Directions for this task: Please write out every entry below exactly, leaving out any pictures.

Data listing:
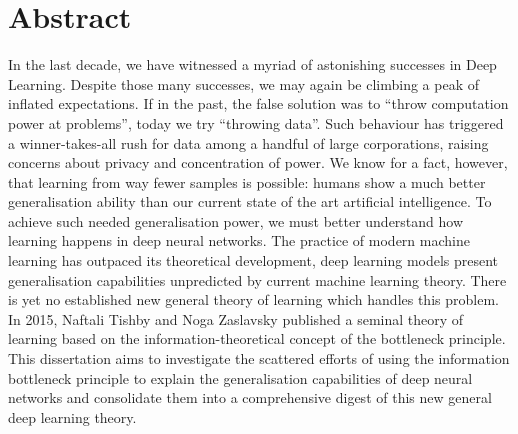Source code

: \chapter*{Abstract}\label{ch:abstract}

In the last decade, we have witnessed a myriad of astonishing
successes in Deep Learning.
Despite those many successes, we may again be climbing a peak
of inflated expectations.
If in the past, the false solution was to ``throw computation
power at problems'', today we try ``throwing data''.
Such behaviour has triggered a winner-takes-all
rush for data among a handful of large corporations,
raising concerns about privacy and concentration of power.
We know for a fact, however, that learning from way fewer samples is possible: humans show a much better generalisation ability than our current state of the art artificial intelligence.
To achieve such needed generalisation power, we must
better understand how learning happens in deep neural networks.
The practice of modern machine learning has outpaced its theoretical development, deep learning models present generalisation capabilities
unpredicted by current machine learning theory.
There is yet no established new general theory of learning which handles
this problem.
In 2015, Naftali Tishby and Noga Zaslavsky published a
seminal theory of learning based on the information-theoretical concept
of the bottleneck principle.
This dissertation aims to investigate the scattered efforts of using the
information bottleneck principle to explain the generalisation capabilities
of deep neural networks and consolidate them into a comprehensive digest
of this new general deep learning theory.
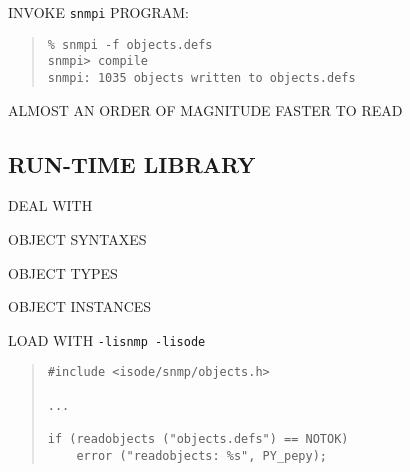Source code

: \begin{bwslide}

\begin{nrtc}
\item	INVOKE \verb"snmpi" PROGRAM:
\begin{quote}\small\begin{verbatim}
% snmpi -f objects.defs
snmpi> compile
snmpi: 1035 objects written to objects.defs
\end{verbatim}\end{quote}

\item	ALMOST AN ORDER OF MAGNITUDE FASTER TO READ
\end{nrtc}
\end{bwslide}


\begin{bwslide}
\part*	{RUN-TIME LIBRARY}\bf

\begin{nrtc}
\item	DEAL WITH
    \begin{nrtc}
    \item	OBJECT SYNTAXES

    \item	OBJECT TYPES

    \item	OBJECT INSTANCES
    \end{nrtc}

\item	LOAD WITH \verb"-lisnmp -lisode"
\end{nrtc}
\end{bwslide}


\begin{bwslide}

\begin{quote}\small\begin{verbatim}
#include <isode/snmp/objects.h>

...

if (readobjects ("objects.defs") == NOTOK)
    error ("readobjects: %s", PY_pepy);
\end{verbatim}\end{quote}
\end{bwslide}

Task answer:
Source code

: \chapter*{Abstract}\label{ch:abstract}

In the last decade, we have witnessed a myriad of astonishing
successes in Deep Learning.
Despite those many successes, we may again be climbing a peak
of inflated expectations.
If in the past, the false solution was to ``throw computation
power at problems'', today we try ``throwing data''.
Such behaviour has triggered a winner-takes-all
rush for data among a handful of large corporations,
raising concerns about privacy and concentration of power.
We know for a fact, however, that learning from way fewer samples is possible: humans show a much better generalisation ability than our current state of the art artificial intelligence.
To achieve such needed generalisation power, we must
better understand how learning happens in deep neural networks.
The practice of modern machine learning has outpaced its theoretical development, deep learning models present generalisation capabilities
unpredicted by current machine learning theory.
There is yet no established new general theory of learning which handles
this problem.
In 2015, Naftali Tishby and Noga Zaslavsky published a
seminal theory of learning based on the information-theoretical concept
of the bottleneck principle.
This dissertation aims to investigate the scattered efforts of using the
information bottleneck principle to explain the generalisation capabilities
of deep neural networks and consolidate them into a comprehensive digest
of this new general deep learning theory.
Source code

: \begin{bwslide}

\begin{nrtc}
\item	INVOKE \verb"snmpi" PROGRAM:
\begin{quote}\small\begin{verbatim}
% snmpi -f objects.defs
snmpi> compile
snmpi: 1035 objects written to objects.defs
\end{verbatim}\end{quote}

\item	ALMOST AN ORDER OF MAGNITUDE FASTER TO READ
\end{nrtc}
\end{bwslide}


\begin{bwslide}
\part*	{RUN-TIME LIBRARY}\bf

\begin{nrtc}
\item	DEAL WITH
    \begin{nrtc}
    \item	OBJECT SYNTAXES

    \item	OBJECT TYPES

    \item	OBJECT INSTANCES
    \end{nrtc}

\item	LOAD WITH \verb"-lisnmp -lisode"
\end{nrtc}
\end{bwslide}


\begin{bwslide}

\begin{quote}\small\begin{verbatim}
#include <isode/snmp/objects.h>

...

if (readobjects ("objects.defs") == NOTOK)
    error ("readobjects: %s", PY_pepy);
\end{verbatim}\end{quote}
\end{bwslide}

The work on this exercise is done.